Exercise goal:
Reproduce each record exactly, but exclude every picture.

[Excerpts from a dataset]
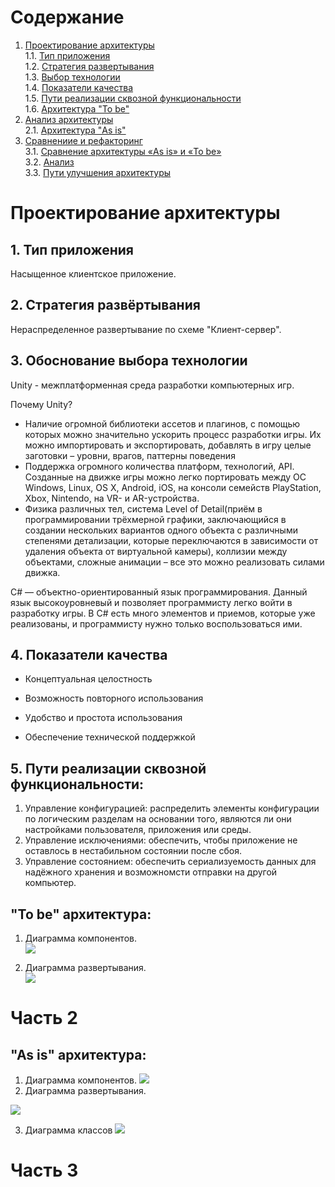 # Содержание
1. [Проектирование архитектуры](#part1)  
1.1. [Тип приложения](#type_app)  
1.2. [Стратегия развертывания](#strategy)   
1.3. [Выбор технологии](#technology)  
1.4. [Показатели качества](#quality_indicator)  
1.5. [Пути реализации сквозной функциональности](#way_implimintation)   
1.6. [Архитектура "To be"](#to_be)  
2. [Анализ архитектуры](#part2)      
2.1. [Архитектура "As is"](#as_is)
3. [Сравнениие и рефакторинг](#part3)   
3.1. [Сравнение архитектуры «As is» и «To be»](#compare)  
3.2. [Анализ](#analysis)   
3.3. [Пути улучшения архитектуры](#way_upgrade)  


<a name="part1"/>

# Проектирование архитектуры

<a name="type_app"/>

## 1.	Тип приложения
Насыщенное клиентское приложение.

<a name="strategy"/>

## 2.	Стратегия развёртывания 
Нераспределенное развертывание по схеме "Клиент-сервер".

<a name="technology"/>

## 3. Обоснование выбора технологии
Unity - межплатформенная среда разработки компьютерных игр.

Почему Unity?
- Наличие огромной библиотеки ассетов и плагинов, с помощью которых можно значительно ускорить процесс разработки игры. Их можно импортировать и экспортировать, добавлять в игру целые заготовки – уровни, врагов, паттерны поведения
- Поддержка огромного количества платформ, технологий, API. Созданные на движке игры можно легко портировать между ОС Windows, Linux, OS X, Android, iOS, на консоли семейств PlayStation, Xbox, Nintendo, на VR- и AR-устройства.
- Физика различных тел, система Level of Detail(приём в программировании трёхмерной графики, заключающийся в создании нескольких вариантов одного объекта с различными степенями детализации, которые переключаются в зависимости от удаления объекта от виртуальной камеры), коллизии между объектами, сложные анимации – все это можно реализовать силами движка.

C# — объектно-ориентированный язык программирования. Данный язык высокоуровневый и позволяет программисту легко войти в разработку игры. В C# есть много элементов и приемов, которые уже реализованы, и программисту нужно только воспользоваться ими.
  
<a name="quality_indicator"/>

## 4. Показатели качества
- Концептуальная целостность
- Возможность повторного использования
- Удобство и простота использования
- Обеспечение технической поддержкой
   
  <a name="way_implimintation"/>
  
## 5.  Пути реализации сквозной функциональности: 
1) Управление конфигурацией: распределить элементы конфигурации по логическим разделам на основании того, являются ли они настройками       пользователя, приложения или среды.
2) Управление исключениями: обеспечить, чтобы приложение не оставлось в нестабильном состоянии после сбоя.
3) Управление состоянием: обеспечить сериализуемость данных для надёжного хранения и возможномсти отправки на другой компьютер.
 
  <a name="to_be"/>
  
 ## "To be" архитектура:
 1. Диаграмма компонентов.        
 ![](https://github.com/Shalimo/ClashOfUniverse/blob/master/%D0%94%D0%B8%D0%B0%D0%B3%D1%80%D0%B0%D0%BC%D0%BC%D1%8B/%D0%94%D0%B8%D0%B0%D0%B3%D1%80%D0%B0%D0%BC%D0%BC%D0%B0%20%D0%BA%D0%BE%D0%BC%D0%BF%D0%BE%D0%BD%D0%B5%D0%BD%D1%82%D0%BE%D0%B2.png)
 
 2. Диаграмма развертывания.      
 ![](https://github.com/Shalimo/ClashOfUniverse/blob/master/%D0%94%D0%B8%D0%B0%D0%B3%D1%80%D0%B0%D0%BC%D0%BC%D1%8B/%D0%94%D0%B8%D0%B3%D1%80%D0%B0%D0%BC%D0%BC%D0%B0%20%D1%80%D0%B0%D0%B7%D0%B2%D0%B5%D1%80%D1%82%D1%8B%D0%B2%D0%B0%D0%BD%D0%B8%D1%8F.png)

 <a name="part2"/>
 
 # Часть 2
 
 <a name="as_is"/>
 
 ## "As is" архитектура:
  1. Диаграмма компонентов.
 ![](https://github.com/Shalimo/ClashOfUniverse/blob/master/%D0%94%D0%B8%D0%B0%D0%B3%D1%80%D0%B0%D0%BC%D0%BC%D1%8B/%D0%94%D0%B8%D0%B0%D0%B3%D1%80%D0%B0%D0%BC%D0%BC%D0%B0%20%D0%BA%D0%BE%D0%BC%D0%BF%D0%BE%D0%BD%D0%B5%D0%BD%D1%82%D0%BE%D0%B2%20as%20is.png)
 2. Диаграмма развертывания.
 
 ![](https://github.com/Shalimo/ClashOfUniverse/blob/master/%D0%94%D0%B8%D0%B0%D0%B3%D1%80%D0%B0%D0%BC%D0%BC%D1%8B/%D0%94%D0%B8%D0%B0%D0%B3%D1%80%D0%B0%D0%BC%D0%BC%D0%B0%20%D1%80%D0%B0%D0%B7%D0%B2%D0%B5%D1%80%D1%82%D1%8B%D0%B2%D0%B0%D0%BD%D0%B8%D1%8F%20as%20is.png)
 
 3. Диаграмма классов
 ![](https://github.com/Shalimo/ClashOfUniverse/blob/master/%D0%94%D0%B8%D0%B0%D0%B3%D1%80%D0%B0%D0%BC%D0%BC%D1%8B/%D0%94%D0%B8%D0%B0%D0%B3%D1%80%D0%B0%D0%BC%D0%BC%D0%B0%20%D0%BA%D0%BB%D0%B0%D1%81%D1%81%D0%BE%D0%B2.png)
 
 
 <a name="part3"/>
 
 # Часть 3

Answer to the exercise:
 # Содержание
1. [Проектирование архитектуры](#part1)  
1.1. [Тип приложения](#type_app)  
1.2. [Стратегия развертывания](#strategy)   
1.3. [Выбор технологии](#technology)  
1.4. [Показатели качества](#quality_indicator)  
1.5. [Пути реализации сквозной функциональности](#way_implimintation)   
1.6. [Архитектура "To be"](#to_be)  
2. [Анализ архитектуры](#part2)      
2.1. [Архитектура "As is"](#as_is)
3. [Сравнениие и рефакторинг](#part3)   
3.1. [Сравнение архитектуры «As is» и «To be»](#compare)  
3.2. [Анализ](#analysis)   
3.3. [Пути улучшения архитектуры](#way_upgrade)  


<a name="part1"/>

# Проектирование архитектуры

<a name="type_app"/>

## 1.	Тип приложения
Насыщенное клиентское приложение.

<a name="strategy"/>

## 2.	Стратегия развёртывания 
Нераспределенное развертывание по схеме "Клиент-сервер".

<a name="technology"/>

## 3. Обоснование выбора технологии
Unity - межплатформенная среда разработки компьютерных игр.

Почему Unity?
- Наличие огромной библиотеки ассетов и плагинов, с помощью которых можно значительно ускорить процесс разработки игры. Их можно импортировать и экспортировать, добавлять в игру целые заготовки – уровни, врагов, паттерны поведения
- Поддержка огромного количества платформ, технологий, API. Созданные на движке игры можно легко портировать между ОС Windows, Linux, OS X, Android, iOS, на консоли семейств PlayStation, Xbox, Nintendo, на VR- и AR-устройства.
- Физика различных тел, система Level of Detail(приём в программировании трёхмерной графики, заключающийся в создании нескольких вариантов одного объекта с различными степенями детализации, которые переключаются в зависимости от удаления объекта от виртуальной камеры), коллизии между объектами, сложные анимации – все это можно реализовать силами движка.

C# — объектно-ориентированный язык программирования. Данный язык высокоуровневый и позволяет программисту легко войти в разработку игры. В C# есть много элементов и приемов, которые уже реализованы, и программисту нужно только воспользоваться ими.
  
<a name="quality_indicator"/>

## 4. Показатели качества
- Концептуальная целостность
- Возможность повторного использования
- Удобство и простота использования
- Обеспечение технической поддержкой
   
  <a name="way_implimintation"/>
  
## 5.  Пути реализации сквозной функциональности: 
1) Управление конфигурацией: распределить элементы конфигурации по логическим разделам на основании того, являются ли они настройками       пользователя, приложения или среды.
2) Управление исключениями: обеспечить, чтобы приложение не оставлось в нестабильном состоянии после сбоя.
3) Управление состоянием: обеспечить сериализуемость данных для надёжного хранения и возможномсти отправки на другой компьютер.
 
  <a name="to_be"/>
  
 ## "To be" архитектура:
 1. Диаграмма компонентов.        
 ![](https://github.com/Shalimo/ClashOfUniverse/blob/master/%D0%94%D0%B8%D0%B0%D0%B3%D1%80%D0%B0%D0%BC%D0%BC%D1%8B/%D0%94%D0%B8%D0%B0%D0%B3%D1%80%D0%B0%D0%BC%D0%BC%D0%B0%20%D0%BA%D0%BE%D0%BC%D0%BF%D0%BE%D0%BD%D0%B5%D0%BD%D1%82%D0%BE%D0%B2.png)
 
 2. Диаграмма развертывания.      
 ![](https://github.com/Shalimo/ClashOfUniverse/blob/master/%D0%94%D0%B8%D0%B0%D0%B3%D1%80%D0%B0%D0%BC%D0%BC%D1%8B/%D0%94%D0%B8%D0%B3%D1%80%D0%B0%D0%BC%D0%BC%D0%B0%20%D1%80%D0%B0%D0%B7%D0%B2%D0%B5%D1%80%D1%82%D1%8B%D0%B2%D0%B0%D0%BD%D0%B8%D1%8F.png)

 <a name="part2"/>
 
 # Часть 2
 
 <a name="as_is"/>
 
 ## "As is" архитектура:
  1. Диаграмма компонентов.
 ![](https://github.com/Shalimo/ClashOfUniverse/blob/master/%D0%94%D0%B8%D0%B0%D0%B3%D1%80%D0%B0%D0%BC%D0%BC%D1%8B/%D0%94%D0%B8%D0%B0%D0%B3%D1%80%D0%B0%D0%BC%D0%BC%D0%B0%20%D0%BA%D0%BE%D0%BC%D0%BF%D0%BE%D0%BD%D0%B5%D0%BD%D1%82%D0%BE%D0%B2%20as%20is.png)
 2. Диаграмма развертывания.
 
 ![](https://github.com/Shalimo/ClashOfUniverse/blob/master/%D0%94%D0%B8%D0%B0%D0%B3%D1%80%D0%B0%D0%BC%D0%BC%D1%8B/%D0%94%D0%B8%D0%B0%D0%B3%D1%80%D0%B0%D0%BC%D0%BC%D0%B0%20%D1%80%D0%B0%D0%B7%D0%B2%D0%B5%D1%80%D1%82%D1%8B%D0%B2%D0%B0%D0%BD%D0%B8%D1%8F%20as%20is.png)
 
 3. Диаграмма классов
 ![](https://github.com/Shalimo/ClashOfUniverse/blob/master/%D0%94%D0%B8%D0%B0%D0%B3%D1%80%D0%B0%D0%BC%D0%BC%D1%8B/%D0%94%D0%B8%D0%B0%D0%B3%D1%80%D0%B0%D0%BC%D0%BC%D0%B0%20%D0%BA%D0%BB%D0%B0%D1%81%D1%81%D0%BE%D0%B2.png)
 
 
 <a name="part3"/>
 
 # Часть 3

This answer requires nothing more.